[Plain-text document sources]
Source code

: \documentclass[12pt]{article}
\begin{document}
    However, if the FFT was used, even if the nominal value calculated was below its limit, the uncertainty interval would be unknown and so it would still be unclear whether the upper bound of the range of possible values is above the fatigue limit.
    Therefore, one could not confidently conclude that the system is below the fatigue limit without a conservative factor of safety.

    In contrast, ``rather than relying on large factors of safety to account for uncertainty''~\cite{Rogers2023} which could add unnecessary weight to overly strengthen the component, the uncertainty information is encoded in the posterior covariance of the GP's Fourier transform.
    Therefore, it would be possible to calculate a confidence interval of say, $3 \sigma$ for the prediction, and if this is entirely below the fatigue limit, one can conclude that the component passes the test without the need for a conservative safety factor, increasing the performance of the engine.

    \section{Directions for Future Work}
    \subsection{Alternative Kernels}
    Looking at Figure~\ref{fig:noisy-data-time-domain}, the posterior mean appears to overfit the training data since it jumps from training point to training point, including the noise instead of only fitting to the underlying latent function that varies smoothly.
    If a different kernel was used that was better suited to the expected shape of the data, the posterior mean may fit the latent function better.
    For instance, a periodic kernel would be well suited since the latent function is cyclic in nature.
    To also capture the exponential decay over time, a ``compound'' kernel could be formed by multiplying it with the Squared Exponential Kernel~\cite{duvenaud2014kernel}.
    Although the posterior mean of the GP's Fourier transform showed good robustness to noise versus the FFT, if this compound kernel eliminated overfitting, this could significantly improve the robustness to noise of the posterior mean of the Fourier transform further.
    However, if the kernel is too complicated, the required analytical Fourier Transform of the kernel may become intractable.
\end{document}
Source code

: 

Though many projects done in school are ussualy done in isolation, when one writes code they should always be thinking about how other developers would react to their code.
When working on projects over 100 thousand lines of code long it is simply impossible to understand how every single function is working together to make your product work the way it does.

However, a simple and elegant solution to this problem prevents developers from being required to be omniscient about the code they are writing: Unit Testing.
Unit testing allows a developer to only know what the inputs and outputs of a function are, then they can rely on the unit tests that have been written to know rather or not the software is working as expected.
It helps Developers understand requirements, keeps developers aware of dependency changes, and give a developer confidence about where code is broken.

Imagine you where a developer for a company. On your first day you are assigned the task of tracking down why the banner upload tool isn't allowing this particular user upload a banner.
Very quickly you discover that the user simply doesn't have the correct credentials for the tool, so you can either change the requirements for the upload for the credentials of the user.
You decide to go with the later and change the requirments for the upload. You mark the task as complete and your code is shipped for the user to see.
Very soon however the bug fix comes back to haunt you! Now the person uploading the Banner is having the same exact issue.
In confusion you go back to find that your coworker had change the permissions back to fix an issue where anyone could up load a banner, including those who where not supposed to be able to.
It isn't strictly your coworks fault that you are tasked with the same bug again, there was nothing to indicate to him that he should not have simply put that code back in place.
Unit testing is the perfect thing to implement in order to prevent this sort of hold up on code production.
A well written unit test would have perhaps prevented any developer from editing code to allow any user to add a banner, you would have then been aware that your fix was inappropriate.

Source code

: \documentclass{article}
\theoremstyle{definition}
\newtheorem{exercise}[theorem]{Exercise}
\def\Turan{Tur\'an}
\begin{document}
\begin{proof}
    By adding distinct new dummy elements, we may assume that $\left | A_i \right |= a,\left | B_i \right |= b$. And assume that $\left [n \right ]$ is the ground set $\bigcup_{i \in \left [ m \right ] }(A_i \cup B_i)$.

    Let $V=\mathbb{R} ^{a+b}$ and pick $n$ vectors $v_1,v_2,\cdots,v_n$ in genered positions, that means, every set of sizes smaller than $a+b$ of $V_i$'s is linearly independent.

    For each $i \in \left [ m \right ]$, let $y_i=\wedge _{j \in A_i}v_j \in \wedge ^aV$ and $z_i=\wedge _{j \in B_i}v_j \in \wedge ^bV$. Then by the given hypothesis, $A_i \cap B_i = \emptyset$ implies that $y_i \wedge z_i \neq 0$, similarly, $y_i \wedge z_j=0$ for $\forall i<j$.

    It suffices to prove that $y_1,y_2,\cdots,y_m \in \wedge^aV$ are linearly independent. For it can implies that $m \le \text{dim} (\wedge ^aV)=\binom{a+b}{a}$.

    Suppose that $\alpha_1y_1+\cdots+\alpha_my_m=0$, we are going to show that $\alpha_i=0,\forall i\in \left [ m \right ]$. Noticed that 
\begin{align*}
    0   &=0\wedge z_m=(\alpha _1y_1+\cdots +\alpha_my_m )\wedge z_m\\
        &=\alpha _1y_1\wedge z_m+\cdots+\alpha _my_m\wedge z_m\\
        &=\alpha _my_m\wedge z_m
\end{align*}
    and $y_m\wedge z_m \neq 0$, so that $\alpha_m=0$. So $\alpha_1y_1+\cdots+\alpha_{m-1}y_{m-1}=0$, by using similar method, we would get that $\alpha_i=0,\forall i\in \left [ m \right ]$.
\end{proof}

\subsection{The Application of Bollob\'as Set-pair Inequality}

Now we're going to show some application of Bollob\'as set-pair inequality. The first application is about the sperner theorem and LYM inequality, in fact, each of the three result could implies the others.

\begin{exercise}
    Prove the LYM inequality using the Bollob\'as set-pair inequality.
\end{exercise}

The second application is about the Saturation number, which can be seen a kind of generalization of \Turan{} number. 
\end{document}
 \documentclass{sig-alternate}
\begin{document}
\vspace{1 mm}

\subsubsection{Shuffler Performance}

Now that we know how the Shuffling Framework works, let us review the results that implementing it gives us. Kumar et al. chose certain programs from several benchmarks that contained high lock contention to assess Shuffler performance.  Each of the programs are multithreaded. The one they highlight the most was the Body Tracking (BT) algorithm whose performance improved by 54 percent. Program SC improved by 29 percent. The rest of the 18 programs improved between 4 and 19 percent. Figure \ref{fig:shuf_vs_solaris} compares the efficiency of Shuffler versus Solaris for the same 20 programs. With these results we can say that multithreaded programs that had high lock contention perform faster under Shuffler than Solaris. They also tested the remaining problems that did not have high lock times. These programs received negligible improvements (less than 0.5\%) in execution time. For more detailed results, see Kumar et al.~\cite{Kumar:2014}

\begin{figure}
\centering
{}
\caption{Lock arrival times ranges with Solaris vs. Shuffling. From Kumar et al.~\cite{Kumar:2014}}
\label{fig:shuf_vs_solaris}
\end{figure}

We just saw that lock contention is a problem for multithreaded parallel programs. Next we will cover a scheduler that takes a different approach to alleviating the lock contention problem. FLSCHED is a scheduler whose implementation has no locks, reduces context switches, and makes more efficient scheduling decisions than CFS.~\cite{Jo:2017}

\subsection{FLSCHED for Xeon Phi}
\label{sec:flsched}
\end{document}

» What you should do: The whole of the data is to be returned with every line intact.

» Your solution:
Source code

: \documentclass[12pt]{article}
\begin{document}
    However, if the FFT was used, even if the nominal value calculated was below its limit, the uncertainty interval would be unknown and so it would still be unclear whether the upper bound of the range of possible values is above the fatigue limit.
    Therefore, one could not confidently conclude that the system is below the fatigue limit without a conservative factor of safety.

    In contrast, ``rather than relying on large factors of safety to account for uncertainty''~\cite{Rogers2023} which could add unnecessary weight to overly strengthen the component, the uncertainty information is encoded in the posterior covariance of the GP's Fourier transform.
    Therefore, it would be possible to calculate a confidence interval of say, $3 \sigma$ for the prediction, and if this is entirely below the fatigue limit, one can conclude that the component passes the test without the need for a conservative safety factor, increasing the performance of the engine.

    \section{Directions for Future Work}
    \subsection{Alternative Kernels}
    Looking at Figure~\ref{fig:noisy-data-time-domain}, the posterior mean appears to overfit the training data since it jumps from training point to training point, including the noise instead of only fitting to the underlying latent function that varies smoothly.
    If a different kernel was used that was better suited to the expected shape of the data, the posterior mean may fit the latent function better.
    For instance, a periodic kernel would be well suited since the latent function is cyclic in nature.
    To also capture the exponential decay over time, a ``compound'' kernel could be formed by multiplying it with the Squared Exponential Kernel~\cite{duvenaud2014kernel}.
    Although the posterior mean of the GP's Fourier transform showed good robustness to noise versus the FFT, if this compound kernel eliminated overfitting, this could significantly improve the robustness to noise of the posterior mean of the Fourier transform further.
    However, if the kernel is too complicated, the required analytical Fourier Transform of the kernel may become intractable.
\end{document}
Source code

: 

Though many projects done in school are ussualy done in isolation, when one writes code they should always be thinking about how other developers would react to their code.
When working on projects over 100 thousand lines of code long it is simply impossible to understand how every single function is working together to make your product work the way it does.

However, a simple and elegant solution to this problem prevents developers from being required to be omniscient about the code they are writing: Unit Testing.
Unit testing allows a developer to only know what the inputs and outputs of a function are, then they can rely on the unit tests that have been written to know rather or not the software is working as expected.
It helps Developers understand requirements, keeps developers aware of dependency changes, and give a developer confidence about where code is broken.

Imagine you where a developer for a company. On your first day you are assigned the task of tracking down why the banner upload tool isn't allowing this particular user upload a banner.
Very quickly you discover that the user simply doesn't have the correct credentials for the tool, so you can either change the requirements for the upload for the credentials of the user.
You decide to go with the later and change the requirments for the upload. You mark the task as complete and your code is shipped for the user to see.
Very soon however the bug fix comes back to haunt you! Now the person uploading the Banner is having the same exact issue.
In confusion you go back to find that your coworker had change the permissions back to fix an issue where anyone could up load a banner, including those who where not supposed to be able to.
It isn't strictly your coworks fault that you are tasked with the same bug again, there was nothing to indicate to him that he should not have simply put that code back in place.
Unit testing is the perfect thing to implement in order to prevent this sort of hold up on code production.
A well written unit test would have perhaps prevented any developer from editing code to allow any user to add a banner, you would have then been aware that your fix was inappropriate.

Source code

: \documentclass{article}
\theoremstyle{definition}
\newtheorem{exercise}[theorem]{Exercise}
\def\Turan{Tur\'an}
\begin{document}
\begin{proof}
    By adding distinct new dummy elements, we may assume that $\left | A_i \right |= a,\left | B_i \right |= b$. And assume that $\left [n \right ]$ is the ground set $\bigcup_{i \in \left [ m \right ] }(A_i \cup B_i)$.

    Let $V=\mathbb{R} ^{a+b}$ and pick $n$ vectors $v_1,v_2,\cdots,v_n$ in genered positions, that means, every set of sizes smaller than $a+b$ of $V_i$'s is linearly independent.

    For each $i \in \left [ m \right ]$, let $y_i=\wedge _{j \in A_i}v_j \in \wedge ^aV$ and $z_i=\wedge _{j \in B_i}v_j \in \wedge ^bV$. Then by the given hypothesis, $A_i \cap B_i = \emptyset$ implies that $y_i \wedge z_i \neq 0$, similarly, $y_i \wedge z_j=0$ for $\forall i<j$.

    It suffices to prove that $y_1,y_2,\cdots,y_m \in \wedge^aV$ are linearly independent. For it can implies that $m \le \text{dim} (\wedge ^aV)=\binom{a+b}{a}$.

    Suppose that $\alpha_1y_1+\cdots+\alpha_my_m=0$, we are going to show that $\alpha_i=0,\forall i\in \left [ m \right ]$. Noticed that 
\begin{align*}
    0   &=0\wedge z_m=(\alpha _1y_1+\cdots +\alpha_my_m )\wedge z_m\\
        &=\alpha _1y_1\wedge z_m+\cdots+\alpha _my_m\wedge z_m\\
        &=\alpha _my_m\wedge z_m
\end{align*}
    and $y_m\wedge z_m \neq 0$, so that $\alpha_m=0$. So $\alpha_1y_1+\cdots+\alpha_{m-1}y_{m-1}=0$, by using similar method, we would get that $\alpha_i=0,\forall i\in \left [ m \right ]$.
\end{proof}

\subsection{The Application of Bollob\'as Set-pair Inequality}

Now we're going to show some application of Bollob\'as set-pair inequality. The first application is about the sperner theorem and LYM inequality, in fact, each of the three result could implies the others.

\begin{exercise}
    Prove the LYM inequality using the Bollob\'as set-pair inequality.
\end{exercise}

The second application is about the Saturation number, which can be seen a kind of generalization of \Turan{} number. 
\end{document}
 \documentclass{sig-alternate}
\begin{document}
\vspace{1 mm}

\subsubsection{Shuffler Performance}

Now that we know how the Shuffling Framework works, let us review the results that implementing it gives us. Kumar et al. chose certain programs from several benchmarks that contained high lock contention to assess Shuffler performance.  Each of the programs are multithreaded. The one they highlight the most was the Body Tracking (BT) algorithm whose performance improved by 54 percent. Program SC improved by 29 percent. The rest of the 18 programs improved between 4 and 19 percent. Figure \ref{fig:shuf_vs_solaris} compares the efficiency of Shuffler versus Solaris for the same 20 programs. With these results we can say that multithreaded programs that had high lock contention perform faster under Shuffler than Solaris. They also tested the remaining problems that did not have high lock times. These programs received negligible improvements (less than 0.5\%) in execution time. For more detailed results, see Kumar et al.~\cite{Kumar:2014}

\begin{figure}
\centering
{}
\caption{Lock arrival times ranges with Solaris vs. Shuffling. From Kumar et al.~\cite{Kumar:2014}}
\label{fig:shuf_vs_solaris}
\end{figure}

We just saw that lock contention is a problem for multithreaded parallel programs. Next we will cover a scheduler that takes a different approach to alleviating the lock contention problem. FLSCHED is a scheduler whose implementation has no locks, reduces context switches, and makes more efficient scheduling decisions than CFS.~\cite{Jo:2017}

\subsection{FLSCHED for Xeon Phi}
\label{sec:flsched}
\end{document}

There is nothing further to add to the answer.